O semideus do sonho espreita o tempo no desenrolar da história e da tradição. Do Rio Grande do Norte ao Rio Grande do Sul, como se fosse um natural tapete costeiro decorado com bromélias e orquídeas, explana-se, maravilhosa, A Mata Atlântica. Ele admira estonteado, aquele veio de riqueza, aparentemente inesgotável.
Na epopeia do descobrimento, na pujança das árvores que parecem se elevar às nuvens, na harmonia do relevo, no embalo das ondas, na sinfonia dos tangarás orquestrando sob a suavidade dos alísios, ele vê o próprio Deus estender a rede para um descanso merecido depois da cansativa fiscalização às galáxias de sua morada.

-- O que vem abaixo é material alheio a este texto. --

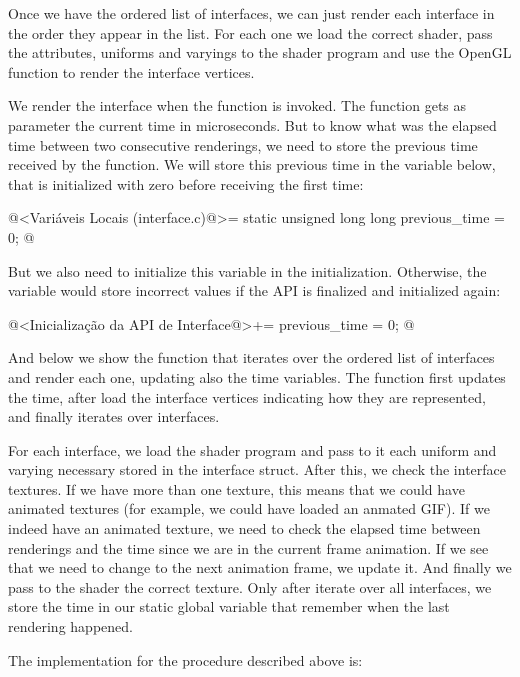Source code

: Once we have the ordered list of interfaces, we can just render each
interface in the order they appear in the list. For each one we load
the correct shader, pass the attributes, uniforms and varyings to the
shader program and use the OpenGL function to render the interface
vertices.

We render the interface when the
function  is invoked. The function
gets as parameter the current time in microseconds. But to know what
was the elapsed time between two consecutive renderings, we need to
store the previous time received by the function. We will store this
previous time in the variable below, that is initialized with zero
before receiving the first time:

\iniciocodigo
@<Variáveis Locais (interface.c)@>=
static unsigned long long previous_time = 0;
@
\fimcodigo

But we also need to initialize this variable in the
initialization. Otherwise, the variable would store incorrect values
if the API is finalized and initialized again:

\iniciocodigo
@<Inicialização da API de Interface@>+=
previous_time = 0;
@
\fimcodigo

And below we show the function that iterates over the ordered list of
interfaces and render each one, updating also the time variables. The
function first updates the time, after load the interface vertices
indicating how they are represented, and finally iterates over
interfaces.

For each interface, we load the shader program and pass to it each
uniform and varying necessary stored in the interface struct. After
this, we check the interface textures. If we have more than one
texture, this means that we could have animated textures (for example,
we could have loaded an anmated GIF). If we indeed have an animated
texture, we need to check the elapsed time between renderings and the
time since we are in the current frame animation. If we see that we
need to change to the next animation frame, we update it. And finally
we pass to the shader the correct texture. Only after iterate over all
interfaces, we store the time in our static global variable that
remember when the last rendering happened.

The implementation for the procedure described above is:

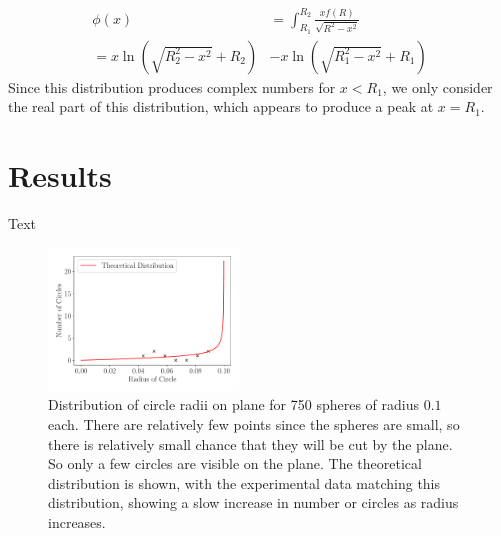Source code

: \documentclass[journal]{IEEEtran}
\begin{document}
\begin{equation}
\begin{split}
  \phi(x) & = \int_{R_1}^{R_2}\frac{xf(R)}{\sqrt{R^2 - x^2}} \\
  = x\ln\left(\sqrt{R_2^2 - x^2}+R_2\right) & - x\ln\left(\sqrt{R_1^2 - x^2}+R_1\right)
\end{split}
\end{equation}
Since this distribution produces complex numbers for $ x < R_1$, we only
consider the real part of this distribution, which appears to produce a peak at
$x = R_1$.

\section{Results}
Text


\begin{figure}[H]%
\begin{center}
\includegraphics[width=0.45\textwidth]{./../Figures/750_01.pdf}
\caption{Distribution of circle radii on plane for 750 spheres of radius $0.1$
  each. There are relatively few points since the spheres are small, so there is
  relatively small chance that they will be cut by the plane. So only a few
  circles are visible on the plane. The theoretical distribution is shown, with
  the experimental data matching this distribution, showing a slow increase in
  number or circles as radius increases.}\label{fig:size1}
\end{center}
\end{figure}
\end{document}
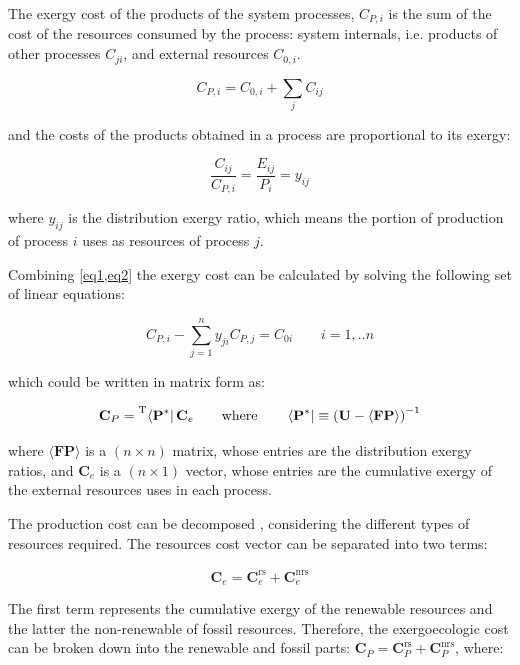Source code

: \documentclass[sustainability,article,submit,moreauthors,pdftex,12pt,a4paper]{mdpi}
\newcommand{\mopcr}[1]{\ensuremath{\left\langle {\textbf{#1}^\ast } \right|}}
\newcommand{\tmopcr}[1]{\ensuremath{\prescript{\mathrm{T}}{}{\left\langle {\textbf{#1}^\ast } \right|}}}
\newcommand{\mbr}[1]{\ensuremath{\langle \textbf{#1} \rangle}}
\newcommand{\vm}[1]{\ensuremath{\mathbf{#1}}}
\newcommand{\vms}[3][\phantom{\ast}]{\ensuremath{\mathbf{#2}_{#3}^\mathrm{#1}}}
\begin{document}
The exergy cost of the products of the system processes, $C_{P,i}$ is the sum of the cost of the resources consumed by the process: system internals, i.e. products of other processes $C_{ji}$, and external resources $C_{0,i}$.

\begin{equation}
 C_{P,i}=C_{0,i}+\sum_{j}C_{ij}
 \label{eq1}
\end{equation}

\noindent and the costs of the products obtained in a process are proportional to its exergy:

\begin{equation}
\frac{C_{ij}}{C_{P,i}}=\frac{E_{ij}}{P_i}=y_{ij}
\label{eq2}
\end{equation}

\noindent where $y_{ij}$ is the distribution exergy ratio, which means the portion of production of process $i$ uses as resources of process $j$.

Combining \cref{eq1,eq2} the exergy cost can be calculated by solving the following set of linear equations:

\begin{equation}
C_{P,i}-\sum_{j=1}^{n}{y_{ji}C_{P,j}}=C_{0i} \qquad i=1,..n
\end{equation}

\noindent which could be written in matrix form as:

\begin{equation}
 \vm{C}_P =\tmopcr{P} \, \vm{C}_e \qquad \text{where} \qquad \mopcr{P} \equiv \left(\vm{U}-\mbr{FP}\right)^{-1}
 \label{eq4}
\end{equation}

\noindent where \mbr{FP} is a $(n \times n)$ matrix, whose entries are the distribution exergy ratios, and $\vm{C}_e$ is a $(n \times 1)$ vector, whose entries are the cumulative exergy of the external resources uses in each process.

The production cost can be decomposed \cite{Torres2012b}, considering the different types of resources required. The resources cost vector can be separated into two terms:

\begin{equation}
\label{ce}
\vms{C}{e}=\vms[rs]{C}{e}+\vms[nrs]{C}{e} 
\end{equation}

The first term represents the cumulative exergy of the renewable resources and the latter the non-renewable of fossil resources. Therefore, the exergoecologic cost can be broken down into the renewable and fossil parts: $\vms{C}{P}=\vms[rs]{C}{P}+\vms[nrs]{C}{P}$, where:
\end{document}
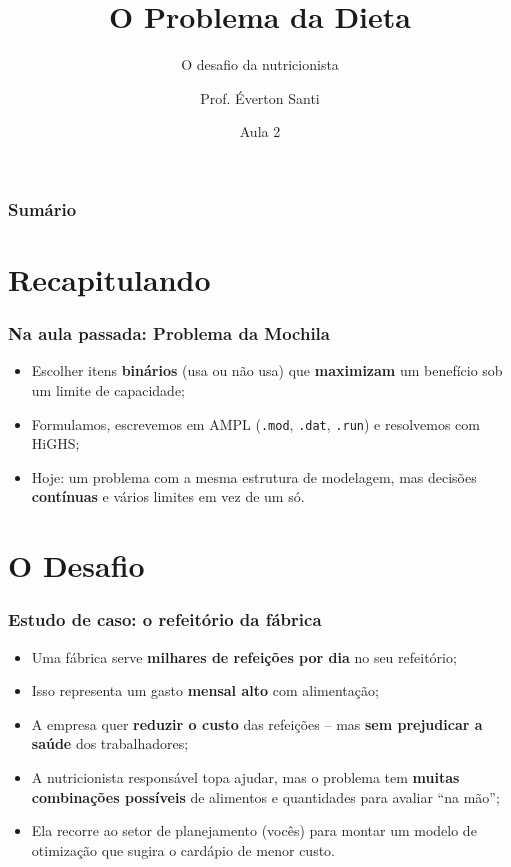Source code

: \documentclass[fleqn]{beamer}
\title[Aula 2 -- Problema da Dieta]{O Problema da Dieta}
\subtitle{O desafio da nutricionista}
\author[Santi]{Prof. \'Everton Santi}
\institute[UFRN/ECT]{ECT2524 -- Introdução à Otimização \\ Escola de Ciências e Tecnologia -- UFRN}
\date{Aula 2}
\begin{document}
\begin{frame}
	\titlepage
\end{frame}

\begin{frame}
	\frametitle{Sumário}
	\tableofcontents
\end{frame}

\section{Recapitulando}

\begin{frame}
	\frametitle{Na aula passada: Problema da Mochila}
	\begin{itemize}
		\item Escolher itens \textbf{binários} (usa ou não usa) que
			\textbf{maximizam} um benefício sob um limite de capacidade;
		\item Formulamos, escrevemos em AMPL (\texttt{.mod}, \texttt{.dat},
			\texttt{.run}) e resolvemos com HiGHS;
		\item Hoje: um problema com a mesma estrutura de modelagem, mas
			decisões \textbf{contínuas} e vários limites em vez de um só.
	\end{itemize}
\end{frame}

\section{O Desafio}

\begin{frame}
	\frametitle{Estudo de caso: o refeitório da fábrica}
	\begin{itemize}
		\item Uma fábrica serve \textbf{milhares de refeições por dia}
			no seu refeitório;
		\item Isso representa um gasto \textbf{mensal alto} com
			alimentação;
		\item A empresa quer \textbf{reduzir o custo} das refeições --
			mas \textbf{sem prejudicar a saúde} dos trabalhadores;
		\item A nutricionista responsável topa ajudar, mas o problema
			tem \textbf{muitas combinações possíveis} de alimentos e
			quantidades para avaliar ``na mão'';
		\item Ela recorre ao setor de planejamento (vocês) para montar
			um modelo de otimização que sugira o cardápio de menor
			custo.
	\end{itemize}
\end{frame}
\end{document}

De repente, o Criador se ergue: ele estremece. Um barulho estranho invade a paz daquele ambiente sacrossanto. Facões, foices, terçados e machados golpeiam as árvores indefesas; motosserras, fogo e jogo de interesse completam a destruição. Tombam as faveiras, as braúnas, as sucupiras, os jatobás, os vinháticos, as maçarandubas, os tapicurus, os bacumixás…; nem o pau-brasil, apesar de sua contribuição em denominar uma das maiores nações geográficas do mundo, escapou. Restava então, na lápide de algum parque, um epitáfio de saudade: Caesalpinia echinata.
No lugar do colossal tapete verde que margeava quase toda costa brasileira, o sonhador vê, agora, canaviais e engenhos, siderúrgicas e usinas, cidades e vilas. Num respeito à liberdade prometida, Deus não interfere diretamente: deixa que o homem trace seu próprio destino.
O semideus do sonho, agora se transforma em semideus da saudade. Já não há mais as farinhas secas, as estopeiras, as oiticicas, os louros, as gendibas, as perotingas, as perobas, os paus-sangue, as cabiúnas, as bicuíbas, os roxinhos, as moçutaíbas, os parajus…, não, já não existem em profusão, como antes.
Quantas vezes, ali, em tempos idos, o velho Arariboia, sentado sobre as raízes expostas de um pau-d’arco, contou aos curumins da tribo, histórias fantásticas sobre a origem das estrelas, da noite, do fogo, do travesso Macunaíma e de suas próprias peripécias na luta contra os franceses; quantas vezes o preto velho, alquebrado pelo trabalho e pelos açoites, sentou nas coxas o pretinho ingênuo para falar-lhe de uma terra distante que o definhava de saudade; quantas vezes, o ganancioso e frustrado estrangeiro morreu doente ali, na vã esperança de uma fortuna fácil.
Já não se vê, à sombra dos jequitibás, o canto pela chuva, nem o grito de guerra dos Tupinambás, dos Caetés, dos Tamoios, dos Tupiniquins ou dos Temiminós. Fiapos de redes balançam dependurados; ossos espalhados atestam o massacre criminoso.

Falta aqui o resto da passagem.